All that should be output is the block of lines below from the line with "NOTE THAT THIS IS A WORK IN PROGRESS." to the line with "## Project Overview", both included, exactly as written.

- [Given data]
***

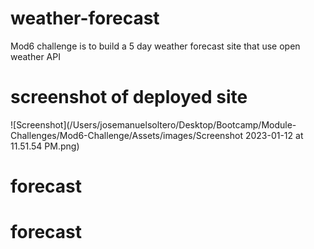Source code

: # weather-forecast
Mod6 challenge is to build a 5 day weather forecast site that use open weather API

# screenshot of deployed site

![Screenshot](/Users/josemanuelsoltero/Desktop/Bootcamp/Module-Challenges/Mod6-Challenge/Assets/images/Screenshot 2023-01-12 at 11.51.54 PM.png)


# forecast
# forecast
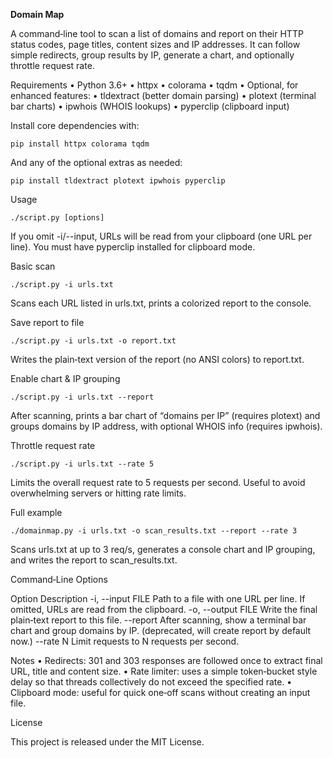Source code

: **Domain Map**

A command‑line tool to scan a list of domains and report on their HTTP status codes, page titles, content sizes and IP addresses. It can follow simple redirects, group results by IP, generate a chart, and optionally throttle request rate.


Requirements
	•	Python 3.6+
	•	httpx
	•	colorama
	•	tqdm
	•	Optional, for enhanced features:
	•	tldextract (better domain parsing)
	•	plotext (terminal bar charts)
	•	ipwhois (WHOIS lookups)
	•	pyperclip (clipboard input)

Install core dependencies with:

``pip install httpx colorama tqdm``

And any of the optional extras as needed:

``pip install tldextract plotext ipwhois pyperclip``

Usage

``./script.py [options]``

If you omit -i/--input, URLs will be read from your clipboard (one URL per line). You must have pyperclip installed for clipboard mode.

Basic scan

``./script.py -i urls.txt``

Scans each URL listed in urls.txt, prints a colorized report to the console.

Save report to file

``./script.py -i urls.txt -o report.txt``

Writes the plain‑text version of the report (no ANSI colors) to report.txt.

Enable chart & IP grouping

``./script.py -i urls.txt --report``

After scanning, prints a bar chart of “domains per IP” (requires plotext) and groups domains by IP address, with optional WHOIS info (requires ipwhois).

Throttle request rate

``./script.py -i urls.txt --rate 5``

Limits the overall request rate to 5 requests per second. Useful to avoid overwhelming servers or hitting rate limits.

Full example

``./domainmap.py -i urls.txt -o scan_results.txt --report --rate 3``

Scans urls.txt at up to 3 req/s, generates a console chart and IP grouping, and writes the report to scan_results.txt.

Command‑Line Options

Option	Description
-i, --input FILE	Path to a file with one URL per line. If omitted, URLs are read from the clipboard.
-o, --output FILE	Write the final plain‑text report to this file.
--report	After scanning, show a terminal bar chart and group domains by IP. (deprecated, will create report by default now.)
--rate N	Limit requests to N requests per second.

Notes
	•	Redirects: 301 and 303 responses are followed once to extract final URL, title and content size.
	•	Rate limiter: uses a simple token‑bucket style delay so that threads collectively do not exceed the specified rate.
	•	Clipboard mode: useful for quick one‑off scans without creating an input file.

License

This project is released under the MIT License.
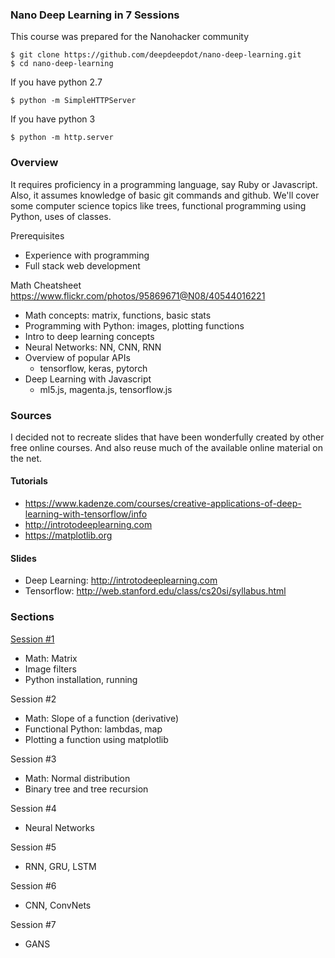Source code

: ### Nano Deep Learning in 7 Sessions

This course was prepared for the Nanohacker community

    $ git clone https://github.com/deepdeepdot/nano-deep-learning.git
    $ cd nano-deep-learning


If you have python 2.7

    $ python -m SimpleHTTPServer


If you have python 3

    $ python -m http.server


### Overview

It requires proficiency in a programming language, say Ruby or Javascript.
Also, it assumes knowledge of basic git commands and github.
We'll cover some computer science topics like trees, functional 
programming using Python, uses of classes.

Prerequisites
* Experience with programming
* Full stack web development

Math Cheatsheet https://www.flickr.com/photos/95869671@N08/40544016221

* Math concepts: matrix, functions, basic stats
* Programming with Python: images, plotting functions
* Intro to deep learning concepts
* Neural Networks: NN, CNN, RNN
* Overview of popular APIs
    - tensorflow, keras, pytorch
* Deep Learning with Javascript
    - ml5.js, magenta.js, tensorflow.js


### Sources

I decided not to recreate slides that have been wonderfully created by other free online courses. And also reuse much of the available online material on the net.

#### Tutorials
* https://www.kadenze.com/courses/creative-applications-of-deep-learning-with-tensorflow/info
* http://introtodeeplearning.com
* https://matplotlib.org

#### Slides
* Deep Learning: http://introtodeeplearning.com
* Tensorflow: http://web.stanford.edu/class/cs20si/syllabus.html


### Sections

[Session #1](01-nano-slides.md)
* Math: Matrix
* Image filters
* Python installation, running

Session #2
* Math: Slope of a function (derivative)
* Functional Python: lambdas, map
* Plotting a function using matplotlib

Session #3
* Math: Normal distribution
* Binary tree and tree recursion

Session #4
* Neural Networks

Session #5
* RNN, GRU, LSTM

Session #6
* CNN, ConvNets

Session #7
* GANS
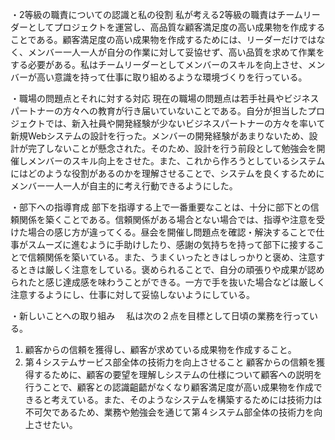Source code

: 
・2等級の職責についての認識と私の役割
私が考える2等級の職責はチームリーダーとしてプロジェクトを運営し、高品質な顧客満足度の高い成果物を作成することである。顧客満足度の高い成果物を作成するためには、リーダーだけではなく、メンバー一人一人が自分の作業に対して妥協せず、高い品質を求めて作業をする必要がある。私はチームリーダーとしてメンバーのスキルを向上させ、メンバーが高い意識を持って仕事に取り組めるような環境づくりを行っている。
 
・職場の問題点とそれに対する対応
現在の職場の問題点は若手社員やビジネスパートナーの方々への教育が行き届いていないことである。自分が担当したプロジェクトでは、新入社員や開発経験が少ないビジネスパートナーの方々を率いて新規Webシステムの設計を行った。メンバーの開発経験があまりないため、設計が完了しないことが懸念された。そのため、設計を行う前段として勉強会を開催しメンバーのスキル向上をさせた。また、これから作ろうとしているシステムにはどのような役割があるのかを理解させることで、システムを良くするためにメンバー一人一人が自主的に考え行動できるようにした。
 
・部下への指導育成
部下を指導する上で一番重要なことは、十分に部下との信頼関係を築くことである。信頼関係がある場合とない場合では、指導や注意を受けた場合の感じ方が違ってくる。昼会を開催し問題点を確認・解決することで仕事がスムーズに進むように手助けしたり、感謝の気持ちを持って部下に接することで信頼関係を築いている。また、うまくいったときはしっかりと褒め、注意するときは厳しく注意をしている。褒められることで、自分の頑張りや成果が認められたと感じ達成感を味わうことができる。一方で手を抜いた場合などは厳しく注意するようにし、仕事に対して妥協しないようにしている。
 
・新しいことへの取り組み
　私は次の２点を目標として日頃の業務を行っている。
1.  顧客からの信頼を獲得し、顧客が求めている成果物を作成すること。
2.  第４システムサービス部全体の技術力を向上させること
顧客からの信頼を獲得するために、顧客の要望を理解しシステムの仕様について顧客への説明を行うことで、顧客との認識齟齬がなくなり顧客満足度が高い成果物を作成できると考えている。また、そのようなシステムを構築するためには技術力は不可欠であるため、業務や勉強会を通じて第４システム部全体の技術力を向上させたい。




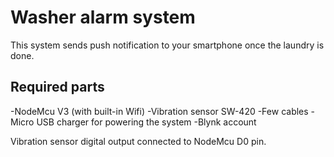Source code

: # Washer alarm system

This system sends push notification to your smartphone once the laundry is done.

## Required parts

-NodeMcu V3 (with built-in Wifi)
-Vibration sensor SW-420
-Few cables
-Micro USB charger for powering the system
-Blynk account

Vibration sensor digital output connected to NodeMcu D0 pin.
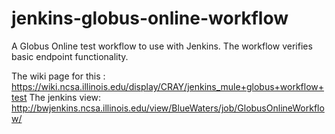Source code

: # jenkins-globus-online-workflow
A Globus Online test workflow to use with Jenkins.  The workflow verifies basic endpoint functionality.

The wiki page for this : https://wiki.ncsa.illinois.edu/display/CRAY/jenkins_mule+globus+workflow+test
The jenkins view: http://bwjenkins.ncsa.illinois.edu/view/BlueWaters/job/GlobusOnlineWorkflow/
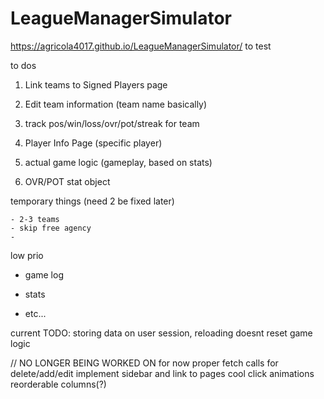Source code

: # LeagueManagerSimulator

https://agricola4017.github.io/LeagueManagerSimulator/
to test 

to dos

1. Link teams to Signed Players page 

2. Edit team information (team name basically)

3. track pos/win/loss/ovr/pot/streak for team

4. Player Info Page (specific player)

5. actual game logic (gameplay, based on stats)

6. OVR/POT stat object



temporary things (need 2 be fixed later)

	- 2-3 teams
	- skip free agency
	- 




low prio

* game log

* stats

* etc...

current TODO:
storing data on user session, reloading doesnt reset
game logic

// NO LONGER BEING WORKED ON for now
proper fetch calls for delete/add/edit
implement sidebar and link to pages
cool click animations
reorderable columns(?)
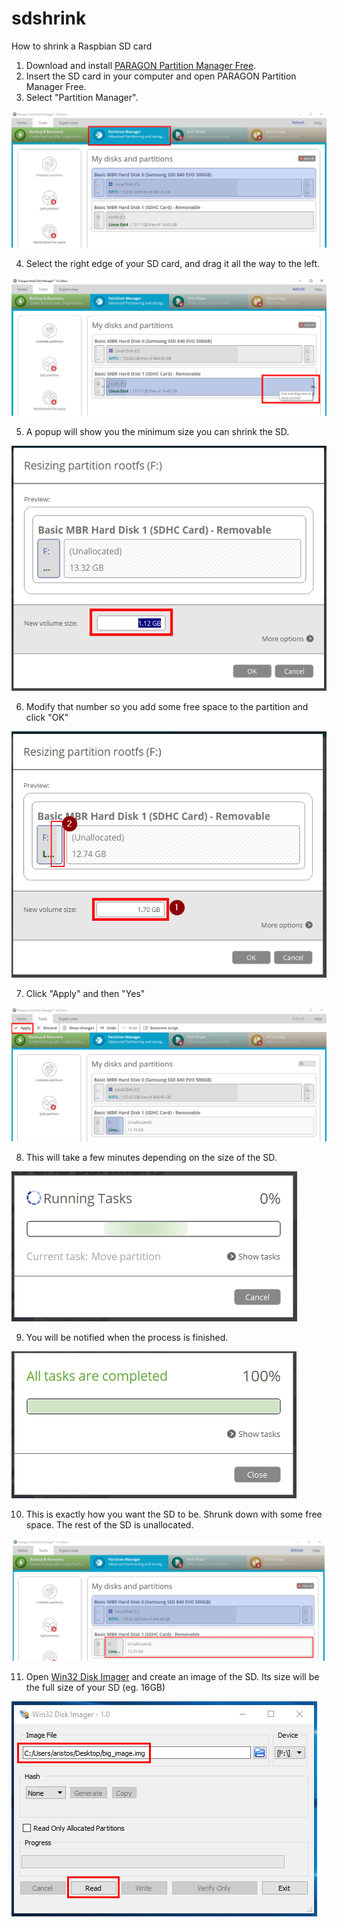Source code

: # sdshrink
How to shrink a Raspbian SD card

01. Download and install [PARAGON Partition Manager Free](https://www.paragon-software.com/free/pm-express/).
02. Insert the SD card in your computer and open PARAGON Partition Manager Free.
03. Select "Partition Manager".

![alt text](https://github.com/aristosv/sdshrink/blob/master/step1.png)

04. Select the right edge of your SD card, and drag it all the way to the left.

![alt text](https://github.com/aristosv/sdshrink/blob/master/step2.png)

05. A popup will show you the minimum size you can shrink the SD.

![alt text](https://github.com/aristosv/sdshrink/blob/master/step3.png)

06. Modify that number so you add some free space to the partition and click "OK"

![alt text](https://github.com/aristosv/sdshrink/blob/master/step4.png)

07. Click "Apply" and then "Yes"

![alt text](https://github.com/aristosv/sdshrink/blob/master/step5.png)

08. This will take a few minutes depending on the size of the SD.

![alt text](https://github.com/aristosv/sdshrink/blob/master/step6.png)

09. You will be notified when the process is finished.

![alt text](https://github.com/aristosv/sdshrink/blob/master/step7.png)

10. This is exactly how you want the SD to be. Shrunk down with some free space. The rest of the SD is unallocated.

![alt text](https://github.com/aristosv/sdshrink/blob/master/step8.png)

11. Open [Win32 Disk Imager](https://sourceforge.net/projects/win32diskimager/files/latest/download) and create an image of the SD. Its size will be the full size of your SD (eg. 16GB)

![alt text](https://github.com/aristosv/sdshrink/blob/master/step9.png)

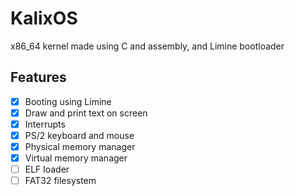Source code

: # KalixOS

x86_64 kernel made using C and assembly, and Limine bootloader

## Features

* [x] Booting using Limine
* [x] Draw and print text on screen
* [x] Interrupts
* [x] PS/2 keyboard and mouse
* [x] Physical memory manager
* [x] Virtual memory manager
* [ ] ELF loader
* [ ] FAT32 filesystem
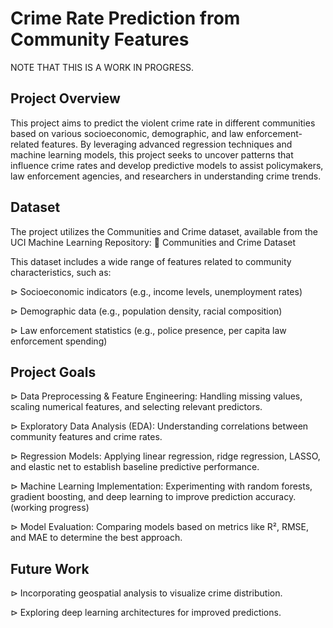 # Crime Rate Prediction from Community Features

NOTE THAT THIS IS A WORK IN PROGRESS.

## Project Overview
This project aims to predict the violent crime rate in different communities based on various socioeconomic, demographic, and law enforcement-related features. By leveraging advanced regression techniques and machine learning models, this project seeks to uncover patterns that influence crime rates and develop predictive models to assist policymakers, law enforcement agencies, and researchers in understanding crime trends.


## Dataset
The project utilizes the Communities and Crime dataset, available from the UCI Machine Learning Repository:
🔗 Communities and Crime Dataset

This dataset includes a wide range of features related to community characteristics, such as:

⊳ Socioeconomic indicators (e.g., income levels, unemployment rates)

⊳ Demographic data (e.g., population density, racial composition)

⊳ Law enforcement statistics (e.g., police presence, per capita law enforcement spending)


## Project Goals
⊳ Data Preprocessing & Feature Engineering: Handling missing values, scaling numerical features, and selecting relevant predictors.

⊳ Exploratory Data Analysis (EDA): Understanding correlations between community features and crime rates.

⊳ Regression Models: Applying linear regression, ridge regression, LASSO, and elastic net to establish baseline predictive performance.

⊳ Machine Learning Implementation: Experimenting with random forests, gradient boosting, and deep learning to improve prediction accuracy. (working progress)

⊳ Model Evaluation: Comparing models based on metrics like R², RMSE, and MAE to determine the best approach.


## Future Work
⊳ Incorporating geospatial analysis to visualize crime distribution.

⊳ Exploring deep learning architectures for improved predictions.
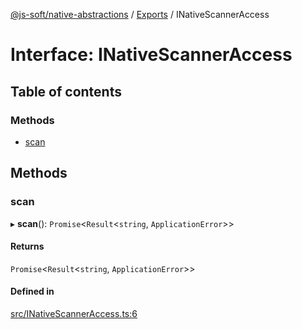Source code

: [@js-soft/native-abstractions](../README.md) / [Exports](../modules.md) / INativeScannerAccess

# Interface: INativeScannerAccess

## Table of contents

### Methods

- [scan](INativeScannerAccess.md#scan)

## Methods

### scan

▸ **scan**(): `Promise`<`Result`<`string`, `ApplicationError`\>\>

#### Returns

`Promise`<`Result`<`string`, `ApplicationError`\>\>

#### Defined in

[src/INativeScannerAccess.ts:6](https://github.com/js-soft/ts-native-access/blob/c428889/packages/abstractions/src/INativeScannerAccess.ts#L6)
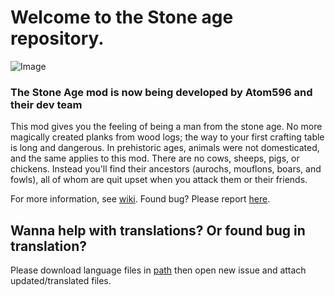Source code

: # Welcome to the Stone age repository.
![Image](https://i.imgur.com/AOLF5BQ.png)

### The Stone Age mod is now being developed by Atom596 and their dev team

This mod gives you the feeling of being a man from the stone age. No more magically created planks from wood logs; the way to your first crafting table is long and dangerous. In prehistoric ages, animals were not domesticated, and the same applies to this mod. There are no cows, sheeps, pigs, or chickens. Instead you'll find their ancestors (aurochs, mouflons, boars, and fowls), all of whom are quit upset when you attack them or their friends.

For more information, see [wiki](https://github.com/yanny7/StoneAge/wiki).
Found bug? Please report [here](https://github.com/Pale-Champion-Atom596/Stone-Age-Reloaded/issues).

## Wanna help with translations? Or found bug in translation?

Please download language files in [path](https://github.com/yanny7/StoneAge/tree/master/src/main/resources/assets/stone_age/lang) then open new issue and attach updated/translated files.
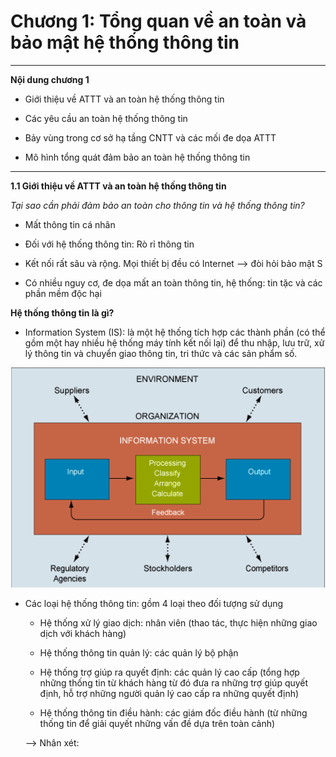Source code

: 

# **Chương 1: Tổng quan về an toàn và bảo mật hệ thống thông tin**


---

**Nội dung chương 1**

- Giới thiệu về ATTT và an toàn hệ thống thông tin 

- Các yêu cầu an toàn hệ thống thông tin 

- Bảy vùng trong cơ sở hạ tầng CNTT và các mối đe dọa ATTT

- Mô hình tổng quát đảm bảo an toàn hệ thống thông tin 


----

**1.1 Giới thiệu về ATTT và an toàn hệ thống thông tin** 

*Tại sao cần phải đảm bảo an toàn cho thông tin và hệ thống thông tin?*

- Mất thông tin cá nhân

- Đối với hệ thống thông tin: Rò rỉ thông tin 

- Kết nối rất sâu và rộng. Mọi thiết bị đều có Internet --> đòi hỏi bảo mật
S
- Có nhiều nguy cơ, đe dọa mất an toàn thông tin, hệ thống: tin tặc và các phần mềm độc hại 

**Hệ thống thông tin là gì?** 

- Information System (IS): là một hệ thống tích hợp các thành phần (có thể gồm một hay nhiều hệ thống máy tính kết nối lại) để thu nhập, lưu trữ, xử lý thông tin và chuyển giao thông tin, tri thức và các sản phẩm số.

![m](https://github.com/UocNTh/ATBMHTTT_PTIT/blob/main/image/Screenshot%20from%202023-03-21%2022-57-16.png?raw=true)

- Các loại hệ thống thông tin: gồm 4 loại theo đối tượng sử dụng

    - Hệ thống xử lý giao dịch: nhân viên (thao tác, thực hiện những giao dịch với khách hàng) 

    - Hệ thống thông tin quản lý: các quản lý bộ phận 

    - Hệ thống trợ giúp ra quyết định: các quản lý cao cấp (tổng hợp những thống tin từ khách hàng từ đó đưa ra những trợ giúp quyết định, hỗ trợ những người quản lý cao cấp ra những quyết định)

    - Hệ thống thông tin điều hành: các giám đốc điều hành (từ những thống tin để giải quyết những vấn đề dựa trên toàn cảnh)

    --> Nhân xét:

***

- [Answer]
NOTE THAT THIS IS A WORK IN PROGRESS.

## Project Overview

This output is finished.